Skin in the Game
We recently made a £500,000 follow-on investment in Skin Analytics, who are world leaders in using AI to help clinicians diagnose skin cancer, and so I sat down a few days ago to write about the deal. Despite my massive and genuine excitement about this investment, I must admit that I’ve been putting off actually writing about it for a while. In these circumstances I find myself producing a sort of gushing boilerplate: Outstanding Management! Huge Market Opportunity! Game Changing Product! I do really think Neil and his team are world class, that they have the best evidenced and closest-to-market solution for AI dermatology, and that this could do a huge amount of good. But I always sound like just another VC shilling for his latest deal.
However I woke up to see that Google had released a skin condition AI diagnostics app. To be honest I’ve had better starts to the day, but at least it gives me a chance to write something less predictable – what it feels like when Google comes to eat your lunch.
As the day went on the board began to chat with management, and emails flew back and forth. The picture that emerged was, in the end, far more positive than we initially thought. Indeed if anything it left me with a higher level of conviction in the investment thesis than I’d had at the beginning. I wanted to expose the reasoning behind this to check if this is confirmation bias on my part; Am I being foolish for being encouraged by the entry of the world’s largest tech company, with the richest body of AI expertise, into the area that our small startup is working on?
Firstly, let’s look at what Google has actually produced: a free app that is aimed at consumers and for a broad range of 288 skin conditions. This is significantly different to Skin Analytics’ goal, which is to produce a clinical grade device that sells into hospitals and health systems with, for the moment, a focus on skin cancers and pre-cancerous lesions.
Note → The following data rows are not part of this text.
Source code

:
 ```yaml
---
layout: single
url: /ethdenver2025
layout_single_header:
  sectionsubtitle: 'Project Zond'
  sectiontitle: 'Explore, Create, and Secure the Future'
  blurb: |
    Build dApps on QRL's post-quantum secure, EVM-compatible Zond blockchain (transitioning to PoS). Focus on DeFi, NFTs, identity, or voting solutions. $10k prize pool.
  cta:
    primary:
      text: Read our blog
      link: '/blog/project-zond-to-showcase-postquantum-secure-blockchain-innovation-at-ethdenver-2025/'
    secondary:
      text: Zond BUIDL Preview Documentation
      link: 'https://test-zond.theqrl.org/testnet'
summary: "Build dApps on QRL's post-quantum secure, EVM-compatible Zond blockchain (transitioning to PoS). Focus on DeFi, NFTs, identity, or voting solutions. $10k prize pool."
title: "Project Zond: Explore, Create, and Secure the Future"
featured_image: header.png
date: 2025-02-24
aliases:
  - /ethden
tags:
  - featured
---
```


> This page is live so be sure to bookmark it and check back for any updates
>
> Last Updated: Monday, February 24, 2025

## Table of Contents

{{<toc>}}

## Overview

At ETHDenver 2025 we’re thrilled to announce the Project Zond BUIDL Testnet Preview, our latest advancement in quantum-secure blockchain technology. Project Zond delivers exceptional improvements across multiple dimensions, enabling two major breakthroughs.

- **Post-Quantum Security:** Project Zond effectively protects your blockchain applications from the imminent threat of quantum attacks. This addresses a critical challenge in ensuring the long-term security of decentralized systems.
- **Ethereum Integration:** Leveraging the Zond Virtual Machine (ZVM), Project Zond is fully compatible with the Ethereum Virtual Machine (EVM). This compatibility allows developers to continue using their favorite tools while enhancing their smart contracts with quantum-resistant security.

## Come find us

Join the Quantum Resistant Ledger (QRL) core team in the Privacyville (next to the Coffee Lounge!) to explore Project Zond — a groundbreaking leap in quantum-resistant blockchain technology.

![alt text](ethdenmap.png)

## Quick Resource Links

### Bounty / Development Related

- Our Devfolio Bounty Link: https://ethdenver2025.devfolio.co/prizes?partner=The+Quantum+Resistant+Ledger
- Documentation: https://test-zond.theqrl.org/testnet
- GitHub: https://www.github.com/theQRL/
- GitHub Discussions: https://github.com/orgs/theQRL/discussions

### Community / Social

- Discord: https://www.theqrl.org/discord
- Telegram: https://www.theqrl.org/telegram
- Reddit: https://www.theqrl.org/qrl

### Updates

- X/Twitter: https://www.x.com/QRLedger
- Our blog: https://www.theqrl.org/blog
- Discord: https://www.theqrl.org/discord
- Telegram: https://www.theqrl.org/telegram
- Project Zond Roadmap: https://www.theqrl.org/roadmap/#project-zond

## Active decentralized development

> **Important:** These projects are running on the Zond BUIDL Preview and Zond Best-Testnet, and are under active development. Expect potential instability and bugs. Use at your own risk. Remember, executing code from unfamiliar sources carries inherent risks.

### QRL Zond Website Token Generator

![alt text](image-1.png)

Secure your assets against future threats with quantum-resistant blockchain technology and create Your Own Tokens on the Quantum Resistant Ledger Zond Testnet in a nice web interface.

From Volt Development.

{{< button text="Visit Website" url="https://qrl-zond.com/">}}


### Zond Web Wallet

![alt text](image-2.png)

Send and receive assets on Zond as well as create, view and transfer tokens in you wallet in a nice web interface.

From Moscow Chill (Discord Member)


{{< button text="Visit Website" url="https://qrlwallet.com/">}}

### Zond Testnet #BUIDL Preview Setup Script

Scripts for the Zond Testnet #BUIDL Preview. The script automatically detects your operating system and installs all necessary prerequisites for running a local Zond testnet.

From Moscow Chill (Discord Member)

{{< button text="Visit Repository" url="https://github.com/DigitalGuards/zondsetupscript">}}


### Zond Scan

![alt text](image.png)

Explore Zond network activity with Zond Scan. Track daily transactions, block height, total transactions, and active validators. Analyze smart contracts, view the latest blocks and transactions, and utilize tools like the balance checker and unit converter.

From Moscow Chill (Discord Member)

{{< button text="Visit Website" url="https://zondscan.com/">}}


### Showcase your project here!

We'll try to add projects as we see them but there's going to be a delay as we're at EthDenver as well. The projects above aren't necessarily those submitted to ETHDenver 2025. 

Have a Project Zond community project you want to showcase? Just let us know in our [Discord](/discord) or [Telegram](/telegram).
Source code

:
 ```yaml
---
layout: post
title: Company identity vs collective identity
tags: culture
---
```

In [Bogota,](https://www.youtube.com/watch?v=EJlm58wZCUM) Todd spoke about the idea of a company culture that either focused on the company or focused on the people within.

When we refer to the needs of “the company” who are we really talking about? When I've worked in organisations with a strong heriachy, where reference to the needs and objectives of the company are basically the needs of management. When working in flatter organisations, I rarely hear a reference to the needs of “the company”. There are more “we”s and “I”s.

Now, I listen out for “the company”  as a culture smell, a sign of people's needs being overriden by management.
For Melanoma, which is far and away the most clinically important condition, Google’s published performance is pretty poor. It only catches 15% of melanoma as a primary diagnosis, and 60% as one of the top 3 diagnoses that their AI comes up with. This is a long way from being acceptable for clinical use. Skin Analytics achieves 95%.
One of the things that we worked hard to establish at initial investment was that what Skin Analytics (SA) had managed to do was hard to do, and hard to replicate. Although Google had a different goal in building an app for a broad range of 288 conditions, I can’t believe Google will have been thrilled with an app that put out numbers on this level. Although SA will have to continue to develop and improve if they are to maintain their edge, it does give one some comfort to know that they are ahead of the curve.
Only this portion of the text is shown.